» **Work required**:
After reading the lines below, count those that contain "returns" and give the count alone.

» **Recorded data**:
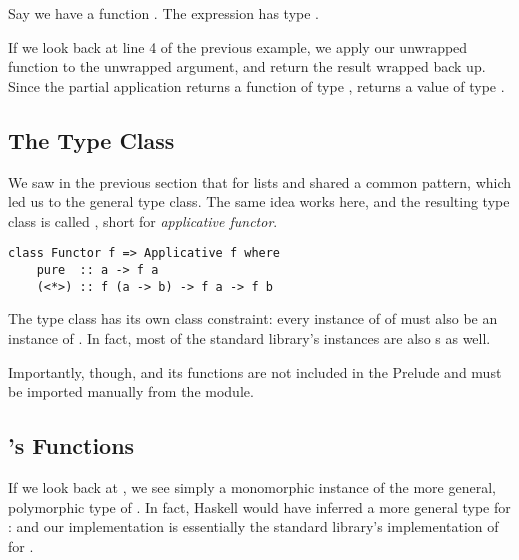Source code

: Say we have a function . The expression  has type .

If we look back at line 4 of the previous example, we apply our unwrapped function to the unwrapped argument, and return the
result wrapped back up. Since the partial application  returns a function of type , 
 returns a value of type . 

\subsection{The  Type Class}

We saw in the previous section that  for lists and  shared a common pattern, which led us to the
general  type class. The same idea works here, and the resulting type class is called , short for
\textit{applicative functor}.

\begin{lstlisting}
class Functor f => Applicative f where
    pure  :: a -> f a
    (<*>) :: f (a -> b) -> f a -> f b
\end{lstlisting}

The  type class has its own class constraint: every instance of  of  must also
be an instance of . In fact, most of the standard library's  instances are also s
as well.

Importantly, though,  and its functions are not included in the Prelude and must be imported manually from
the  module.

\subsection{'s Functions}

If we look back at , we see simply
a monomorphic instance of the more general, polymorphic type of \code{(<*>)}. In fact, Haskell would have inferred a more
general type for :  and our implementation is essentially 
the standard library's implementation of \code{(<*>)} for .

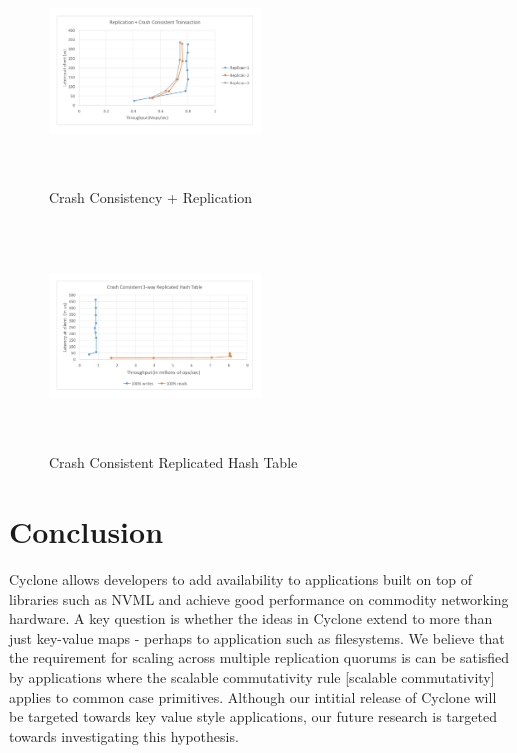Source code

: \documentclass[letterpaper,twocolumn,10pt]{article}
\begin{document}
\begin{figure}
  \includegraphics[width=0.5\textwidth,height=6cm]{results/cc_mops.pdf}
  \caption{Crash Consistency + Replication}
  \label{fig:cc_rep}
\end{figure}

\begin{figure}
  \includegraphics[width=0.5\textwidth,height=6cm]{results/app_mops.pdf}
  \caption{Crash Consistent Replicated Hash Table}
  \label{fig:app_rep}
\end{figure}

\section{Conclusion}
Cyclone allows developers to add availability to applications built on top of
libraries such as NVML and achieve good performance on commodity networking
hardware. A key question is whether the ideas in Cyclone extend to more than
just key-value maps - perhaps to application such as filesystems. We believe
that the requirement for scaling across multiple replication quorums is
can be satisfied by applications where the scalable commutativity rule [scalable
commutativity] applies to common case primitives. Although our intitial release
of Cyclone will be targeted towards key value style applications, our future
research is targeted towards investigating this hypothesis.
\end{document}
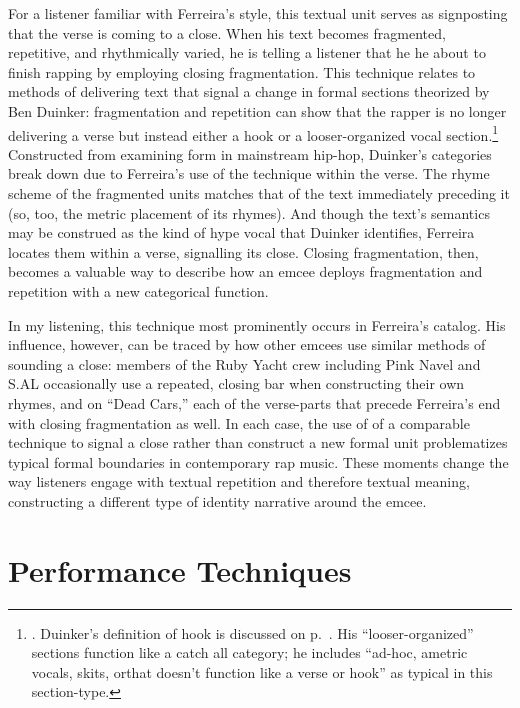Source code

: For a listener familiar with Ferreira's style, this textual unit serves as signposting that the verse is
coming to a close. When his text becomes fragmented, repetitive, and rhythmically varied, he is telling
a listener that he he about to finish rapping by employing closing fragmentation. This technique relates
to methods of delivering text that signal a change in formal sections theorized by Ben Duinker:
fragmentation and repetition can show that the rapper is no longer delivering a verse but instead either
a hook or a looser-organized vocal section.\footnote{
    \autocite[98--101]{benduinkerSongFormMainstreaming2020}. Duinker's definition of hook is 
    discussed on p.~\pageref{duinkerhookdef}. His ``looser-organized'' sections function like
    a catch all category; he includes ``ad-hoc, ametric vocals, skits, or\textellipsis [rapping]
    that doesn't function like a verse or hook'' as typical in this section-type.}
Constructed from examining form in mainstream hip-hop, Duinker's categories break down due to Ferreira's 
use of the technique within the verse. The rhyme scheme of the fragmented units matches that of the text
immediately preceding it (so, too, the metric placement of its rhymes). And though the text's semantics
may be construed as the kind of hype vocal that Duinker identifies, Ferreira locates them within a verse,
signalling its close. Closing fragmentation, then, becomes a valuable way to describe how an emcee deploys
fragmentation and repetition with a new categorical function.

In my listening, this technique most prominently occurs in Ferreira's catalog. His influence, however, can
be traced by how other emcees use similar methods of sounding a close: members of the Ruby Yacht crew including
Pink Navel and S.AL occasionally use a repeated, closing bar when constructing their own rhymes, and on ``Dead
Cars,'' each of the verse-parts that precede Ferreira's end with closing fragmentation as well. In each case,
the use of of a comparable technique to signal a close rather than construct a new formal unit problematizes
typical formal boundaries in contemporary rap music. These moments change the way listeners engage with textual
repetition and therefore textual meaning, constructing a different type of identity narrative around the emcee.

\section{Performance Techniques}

» **Task result**:
2